Exercise requirements:
Would it be possible to reproduce every entry exactly, please?

***** Data extracts

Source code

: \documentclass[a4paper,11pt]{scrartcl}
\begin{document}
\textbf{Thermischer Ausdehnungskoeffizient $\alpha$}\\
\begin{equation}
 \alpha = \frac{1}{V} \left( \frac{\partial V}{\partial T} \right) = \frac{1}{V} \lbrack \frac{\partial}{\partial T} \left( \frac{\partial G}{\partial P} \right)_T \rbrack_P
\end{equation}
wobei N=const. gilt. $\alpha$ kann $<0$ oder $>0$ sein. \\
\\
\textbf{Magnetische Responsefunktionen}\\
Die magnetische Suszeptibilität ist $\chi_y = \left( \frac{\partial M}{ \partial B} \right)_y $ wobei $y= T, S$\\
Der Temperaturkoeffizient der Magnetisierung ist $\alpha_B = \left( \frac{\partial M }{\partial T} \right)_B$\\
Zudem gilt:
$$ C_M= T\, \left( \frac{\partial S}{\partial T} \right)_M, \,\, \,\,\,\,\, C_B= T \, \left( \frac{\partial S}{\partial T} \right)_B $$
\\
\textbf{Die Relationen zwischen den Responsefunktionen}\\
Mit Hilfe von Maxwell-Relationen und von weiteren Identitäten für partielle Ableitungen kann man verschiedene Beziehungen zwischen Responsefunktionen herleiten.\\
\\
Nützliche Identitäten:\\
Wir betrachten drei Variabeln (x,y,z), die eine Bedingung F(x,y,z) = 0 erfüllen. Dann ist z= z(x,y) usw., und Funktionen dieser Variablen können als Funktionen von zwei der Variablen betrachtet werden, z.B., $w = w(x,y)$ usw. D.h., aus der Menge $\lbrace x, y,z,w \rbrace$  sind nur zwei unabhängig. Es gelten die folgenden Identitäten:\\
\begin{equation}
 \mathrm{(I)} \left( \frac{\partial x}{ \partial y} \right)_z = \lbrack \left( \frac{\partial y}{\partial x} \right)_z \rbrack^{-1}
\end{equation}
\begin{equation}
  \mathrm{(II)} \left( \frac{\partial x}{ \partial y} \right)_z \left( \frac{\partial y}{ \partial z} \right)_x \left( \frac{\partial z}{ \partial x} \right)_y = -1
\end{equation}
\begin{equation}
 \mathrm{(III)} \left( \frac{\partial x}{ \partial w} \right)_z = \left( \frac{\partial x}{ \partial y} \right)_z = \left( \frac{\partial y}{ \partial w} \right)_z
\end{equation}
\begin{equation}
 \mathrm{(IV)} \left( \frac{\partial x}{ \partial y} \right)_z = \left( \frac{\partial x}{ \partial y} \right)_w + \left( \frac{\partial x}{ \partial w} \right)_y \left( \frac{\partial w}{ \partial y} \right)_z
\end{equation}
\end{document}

**********

Problem solution:
Source code

: \documentclass[a4paper,11pt]{scrartcl}
\begin{document}
\textbf{Thermischer Ausdehnungskoeffizient $\alpha$}\\
\begin{equation}
 \alpha = \frac{1}{V} \left( \frac{\partial V}{\partial T} \right) = \frac{1}{V} \lbrack \frac{\partial}{\partial T} \left( \frac{\partial G}{\partial P} \right)_T \rbrack_P
\end{equation}
wobei N=const. gilt. $\alpha$ kann $<0$ oder $>0$ sein. \\
\\
\textbf{Magnetische Responsefunktionen}\\
Die magnetische Suszeptibilität ist $\chi_y = \left( \frac{\partial M}{ \partial B} \right)_y $ wobei $y= T, S$\\
Der Temperaturkoeffizient der Magnetisierung ist $\alpha_B = \left( \frac{\partial M }{\partial T} \right)_B$\\
Zudem gilt:
$$ C_M= T\, \left( \frac{\partial S}{\partial T} \right)_M, \,\, \,\,\,\,\, C_B= T \, \left( \frac{\partial S}{\partial T} \right)_B $$
\\
\textbf{Die Relationen zwischen den Responsefunktionen}\\
Mit Hilfe von Maxwell-Relationen und von weiteren Identitäten für partielle Ableitungen kann man verschiedene Beziehungen zwischen Responsefunktionen herleiten.\\
\\
Nützliche Identitäten:\\
Wir betrachten drei Variabeln (x,y,z), die eine Bedingung F(x,y,z) = 0 erfüllen. Dann ist z= z(x,y) usw., und Funktionen dieser Variablen können als Funktionen von zwei der Variablen betrachtet werden, z.B., $w = w(x,y)$ usw. D.h., aus der Menge $\lbrace x, y,z,w \rbrace$  sind nur zwei unabhängig. Es gelten die folgenden Identitäten:\\
\begin{equation}
 \mathrm{(I)} \left( \frac{\partial x}{ \partial y} \right)_z = \lbrack \left( \frac{\partial y}{\partial x} \right)_z \rbrack^{-1}
\end{equation}
\begin{equation}
  \mathrm{(II)} \left( \frac{\partial x}{ \partial y} \right)_z \left( \frac{\partial y}{ \partial z} \right)_x \left( \frac{\partial z}{ \partial x} \right)_y = -1
\end{equation}
\begin{equation}
 \mathrm{(III)} \left( \frac{\partial x}{ \partial w} \right)_z = \left( \frac{\partial x}{ \partial y} \right)_z = \left( \frac{\partial y}{ \partial w} \right)_z
\end{equation}
\begin{equation}
 \mathrm{(IV)} \left( \frac{\partial x}{ \partial y} \right)_z = \left( \frac{\partial x}{ \partial y} \right)_w + \left( \frac{\partial x}{ \partial w} \right)_y \left( \frac{\partial w}{ \partial y} \right)_z
\end{equation}
\end{document}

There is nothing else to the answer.